*** Begin section ***

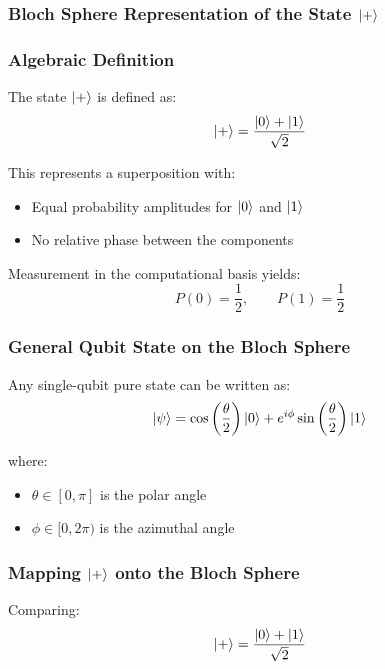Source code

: \subsubsection*{Bloch Sphere Representation of the State $\ket{+}$}

\subsubsection*{Algebraic Definition}

The state $\ket{+}$ is defined as:
\begin{equation}
\ket{+} = \frac{\ket{0} + \ket{1}}{\sqrt{2}}
\end{equation}

This represents a superposition with:
\begin{itemize}
\item Equal probability amplitudes for $\ket{0}$ and $\ket{1}$
\item No relative phase between the components
\end{itemize}

Measurement in the computational basis yields:
\begin{equation}
P(0) = \frac{1}{2}, \qquad P(1) = \frac{1}{2}
\end{equation}

\subsubsection*{General Qubit State on the Bloch Sphere}

Any single-qubit pure state can be written as:
\begin{equation}
\ket{\psi} =
\cos\left(\frac{\theta}{2}\right)\ket{0}
+
e^{i\phi}
\sin\left(\frac{\theta}{2}\right)\ket{1}
\end{equation}

where:
\begin{itemize}
\item $\theta \in [0,\pi]$ is the polar angle
\item $\phi \in [0,2\pi)$ is the azimuthal angle
\end{itemize}

\subsubsection*{Mapping $\ket{+}$ onto the Bloch Sphere}

Comparing:
\begin{equation}
\ket{+} = \frac{\ket{0} + \ket{1}}{\sqrt{2}}
\end{equation}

*** End section ***

▶ _What you should do_:
Every line above in which the word "Sphere" occurs is to be copied.

▶ _Exercise solution_:
: \subsubsection*{Bloch Sphere Representation of the State $\ket{+}$}
\subsubsection*{General Qubit State on the Bloch Sphere}
\subsubsection*{Mapping $\ket{+}$ onto the Bloch Sphere}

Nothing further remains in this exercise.